Ballarat stroke victim urges community to know the signs

Janet Kennedy. Picture: Kate Healy

Janet Kennedy. Picture: Kate Healy

When Janet Kennedy suffered a stroke at the age of 42, her entire world changed. 

The former English and drama teacher was on holidays on the New South Wales coast when it happened.

“I went to get a newspaper and when I went up to the counter my right hand couldn’t take the change,” Ms Kennedy said. 

“I didn’t think it was a big deal, but as I was walking back to the caravan it felt like my leg was going backwards.”

Her partner at the time made her write out her name and when all she could produce was a squiggle, he called an ambulance.

Unable to fly, Ms Kennedy was transported to hospital in Canberra by car.
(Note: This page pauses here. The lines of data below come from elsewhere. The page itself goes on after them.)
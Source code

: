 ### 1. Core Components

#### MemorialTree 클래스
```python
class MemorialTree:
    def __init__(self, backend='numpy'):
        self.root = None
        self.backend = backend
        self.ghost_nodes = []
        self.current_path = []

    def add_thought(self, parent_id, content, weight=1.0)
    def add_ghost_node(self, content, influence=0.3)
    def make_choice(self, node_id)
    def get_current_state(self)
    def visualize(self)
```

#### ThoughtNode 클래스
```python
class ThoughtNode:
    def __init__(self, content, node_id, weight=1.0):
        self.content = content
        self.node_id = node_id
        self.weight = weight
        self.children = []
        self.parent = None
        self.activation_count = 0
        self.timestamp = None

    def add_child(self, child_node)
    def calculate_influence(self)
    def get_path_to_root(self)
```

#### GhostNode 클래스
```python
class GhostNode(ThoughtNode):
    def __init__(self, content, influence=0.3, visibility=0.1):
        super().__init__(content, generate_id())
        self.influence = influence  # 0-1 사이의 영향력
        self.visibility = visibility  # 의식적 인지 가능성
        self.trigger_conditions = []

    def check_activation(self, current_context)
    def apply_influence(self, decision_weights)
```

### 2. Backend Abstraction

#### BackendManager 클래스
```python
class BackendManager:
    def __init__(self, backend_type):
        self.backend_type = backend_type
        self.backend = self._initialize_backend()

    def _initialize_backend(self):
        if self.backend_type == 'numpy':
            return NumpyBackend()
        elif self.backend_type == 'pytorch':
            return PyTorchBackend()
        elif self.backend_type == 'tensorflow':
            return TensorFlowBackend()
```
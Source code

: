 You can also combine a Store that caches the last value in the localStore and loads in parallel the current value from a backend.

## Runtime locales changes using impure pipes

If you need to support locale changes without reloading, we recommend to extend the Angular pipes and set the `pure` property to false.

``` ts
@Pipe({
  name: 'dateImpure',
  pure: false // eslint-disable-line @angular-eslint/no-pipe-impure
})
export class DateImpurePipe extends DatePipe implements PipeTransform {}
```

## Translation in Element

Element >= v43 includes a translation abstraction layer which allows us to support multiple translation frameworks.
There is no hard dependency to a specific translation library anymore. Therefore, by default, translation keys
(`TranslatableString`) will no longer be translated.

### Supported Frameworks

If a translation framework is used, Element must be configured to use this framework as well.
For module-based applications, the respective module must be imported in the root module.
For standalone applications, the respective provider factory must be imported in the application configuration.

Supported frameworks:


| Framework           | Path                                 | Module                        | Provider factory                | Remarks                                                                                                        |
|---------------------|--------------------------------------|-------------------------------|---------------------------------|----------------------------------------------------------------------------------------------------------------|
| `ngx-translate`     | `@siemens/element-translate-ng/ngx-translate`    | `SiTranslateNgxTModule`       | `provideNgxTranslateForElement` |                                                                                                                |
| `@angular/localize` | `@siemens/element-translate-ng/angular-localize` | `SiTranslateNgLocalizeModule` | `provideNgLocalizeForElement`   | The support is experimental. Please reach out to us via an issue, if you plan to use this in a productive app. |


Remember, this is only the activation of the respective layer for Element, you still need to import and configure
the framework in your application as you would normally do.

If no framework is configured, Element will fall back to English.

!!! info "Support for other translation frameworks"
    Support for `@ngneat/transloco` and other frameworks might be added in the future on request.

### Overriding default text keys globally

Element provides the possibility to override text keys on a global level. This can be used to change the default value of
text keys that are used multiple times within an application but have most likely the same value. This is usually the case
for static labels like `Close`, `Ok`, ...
The diagnosis came as a complete shock. 

“I didn’t smoke, I hardly ever drank, and I wasn’t overweight,” Ms Kennedy said.

“The doctor said there was no reason why I’d had the stroke but it can happen to anyone.”

She spent about six weeks in a wheelchair before learning to walk with an aid, while it took two years of voice training with a speech pathologist to learn how to talk again. 

But having lost movement in her right arm and leg, Ms Kennedy still has trouble with daily chores such as cooking and housework.

Unable to return to work because of her disabilities, she said at her lowest she would find herself thinking, ‘What is the point?’

But in her role as Stroke Foundation volunteer and StrokeSafe ambassador, Ms Kennedy’s said her life had started to improve.

She now provides talks to community groups covering the definition of a stroke, her personal experience and how it can be prevented. 

Ms Kennedy said the disease touched many lives, with more than 376 strokes expected in Ballarat this year. 

But many people still did not know what to look out for.

A simple way to recognise the signs of stroke is to remember the word FAST.

Face – has their mouth dropped?

Arms – are they able to lift them?

Speech – is it slurred?

Time – is critical, call triple zero straight away.

Stroke Foundation chief executive officer Sharon McGowan said ambassadors played an important role in working towards stroke awareness and prevention. 

“Ambassadors provide first-hand accounts of their experience of stroke and insight into how a stroke can impact lives and families – these talks are really powerful,” she said.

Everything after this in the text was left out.